Returns

Returns a list of EvaluationTask objects, one for each metric provided.

Usage

This method is versatile and can be used for two main scenarios:
  1. Test-Based Evaluation: When you provide a test_case_id, Galtea evaluates your product’s performance against a predefined challenge.
  2. Production Monitoring: When you set is_production=True and provide an input, Galtea logs and evaluates real user interactions.

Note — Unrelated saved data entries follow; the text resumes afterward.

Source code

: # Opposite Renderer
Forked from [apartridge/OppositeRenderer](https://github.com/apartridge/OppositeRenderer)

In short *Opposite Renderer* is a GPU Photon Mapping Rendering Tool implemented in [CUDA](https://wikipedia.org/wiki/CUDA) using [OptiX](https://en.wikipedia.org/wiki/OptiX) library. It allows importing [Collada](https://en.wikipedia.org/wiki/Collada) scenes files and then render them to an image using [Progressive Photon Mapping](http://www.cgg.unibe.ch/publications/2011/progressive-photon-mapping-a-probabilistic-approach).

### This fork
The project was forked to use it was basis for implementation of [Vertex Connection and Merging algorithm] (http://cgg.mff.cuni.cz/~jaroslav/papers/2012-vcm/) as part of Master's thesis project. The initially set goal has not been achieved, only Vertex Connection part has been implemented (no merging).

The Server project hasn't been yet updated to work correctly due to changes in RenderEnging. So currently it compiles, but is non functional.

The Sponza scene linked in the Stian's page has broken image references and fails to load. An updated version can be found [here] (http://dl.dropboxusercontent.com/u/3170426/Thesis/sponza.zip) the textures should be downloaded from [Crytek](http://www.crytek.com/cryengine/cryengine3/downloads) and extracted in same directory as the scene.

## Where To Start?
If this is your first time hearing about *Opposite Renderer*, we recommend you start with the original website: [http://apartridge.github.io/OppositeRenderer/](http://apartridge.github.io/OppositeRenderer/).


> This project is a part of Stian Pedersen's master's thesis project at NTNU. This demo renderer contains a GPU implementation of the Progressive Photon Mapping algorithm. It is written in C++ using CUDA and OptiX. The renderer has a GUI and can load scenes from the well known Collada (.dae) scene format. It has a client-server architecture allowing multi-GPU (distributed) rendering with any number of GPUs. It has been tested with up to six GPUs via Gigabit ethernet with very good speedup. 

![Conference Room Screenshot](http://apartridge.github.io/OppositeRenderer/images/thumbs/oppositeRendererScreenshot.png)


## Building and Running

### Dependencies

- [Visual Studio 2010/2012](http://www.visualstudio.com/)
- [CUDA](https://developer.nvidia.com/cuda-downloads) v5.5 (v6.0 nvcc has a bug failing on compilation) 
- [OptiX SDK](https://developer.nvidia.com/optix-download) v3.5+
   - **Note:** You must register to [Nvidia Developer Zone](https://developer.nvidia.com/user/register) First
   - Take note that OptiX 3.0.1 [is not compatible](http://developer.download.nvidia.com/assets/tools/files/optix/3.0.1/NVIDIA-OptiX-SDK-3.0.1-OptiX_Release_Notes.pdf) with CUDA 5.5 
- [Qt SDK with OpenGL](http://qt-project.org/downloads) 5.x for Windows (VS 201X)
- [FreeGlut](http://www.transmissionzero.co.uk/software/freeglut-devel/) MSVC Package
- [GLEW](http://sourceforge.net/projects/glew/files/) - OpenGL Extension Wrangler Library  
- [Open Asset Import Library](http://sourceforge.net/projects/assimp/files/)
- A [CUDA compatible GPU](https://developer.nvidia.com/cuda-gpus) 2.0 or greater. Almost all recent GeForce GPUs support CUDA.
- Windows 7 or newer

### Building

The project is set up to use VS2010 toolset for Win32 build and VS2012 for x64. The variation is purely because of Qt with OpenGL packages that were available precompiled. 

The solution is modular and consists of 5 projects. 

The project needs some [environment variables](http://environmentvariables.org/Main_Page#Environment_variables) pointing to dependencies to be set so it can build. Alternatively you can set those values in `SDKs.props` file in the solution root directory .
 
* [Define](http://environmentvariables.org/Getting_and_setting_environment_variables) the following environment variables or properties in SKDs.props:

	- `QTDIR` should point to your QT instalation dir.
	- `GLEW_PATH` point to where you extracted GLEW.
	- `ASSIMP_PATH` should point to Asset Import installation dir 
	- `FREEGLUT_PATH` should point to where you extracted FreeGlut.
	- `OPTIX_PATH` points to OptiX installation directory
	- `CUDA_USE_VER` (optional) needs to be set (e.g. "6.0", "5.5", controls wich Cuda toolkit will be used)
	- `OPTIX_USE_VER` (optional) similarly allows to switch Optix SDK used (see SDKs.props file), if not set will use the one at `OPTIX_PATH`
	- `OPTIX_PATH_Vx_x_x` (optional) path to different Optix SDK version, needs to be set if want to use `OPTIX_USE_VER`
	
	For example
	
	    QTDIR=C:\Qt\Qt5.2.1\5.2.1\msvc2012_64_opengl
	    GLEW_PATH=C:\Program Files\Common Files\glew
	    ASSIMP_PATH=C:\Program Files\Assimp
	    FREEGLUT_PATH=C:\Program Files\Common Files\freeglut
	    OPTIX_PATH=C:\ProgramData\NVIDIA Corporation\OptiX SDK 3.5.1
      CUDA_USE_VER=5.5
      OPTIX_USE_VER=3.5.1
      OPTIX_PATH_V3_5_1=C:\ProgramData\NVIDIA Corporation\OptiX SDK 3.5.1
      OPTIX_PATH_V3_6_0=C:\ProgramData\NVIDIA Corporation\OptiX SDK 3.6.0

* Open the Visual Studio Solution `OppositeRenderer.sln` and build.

Example: Test-Based Evaluation with Standard and Custom Metrics

from galtea import Galtea, CustomScoreEvaluationMetric

# Define your custom metric
class MyAccuracy(CustomScoreEvaluationMetric):
    def __init__(self):
        super().__init__(name="my-accuracy")
    def measure(self, *args, actual_output: str | None = None, **kwargs) -> float:
        """
        Returns 1.0 if 'paris' is in actual_output (case-insensitive), else 0.0.
        All other args/kwargs are accepted but ignored.
        """
        if actual_output is None:
            return 0.0
        return 1.0 if "paris" in actual_output.lower() else 0.0

custom_score_accuracy = MyAccuracy()

# If the metric does not exist yet in the platform, you can create it like this:
galtea.metrics.create(name=custom_score_accuracy.name, description='checks for the presence of the keyword "paris" in the output')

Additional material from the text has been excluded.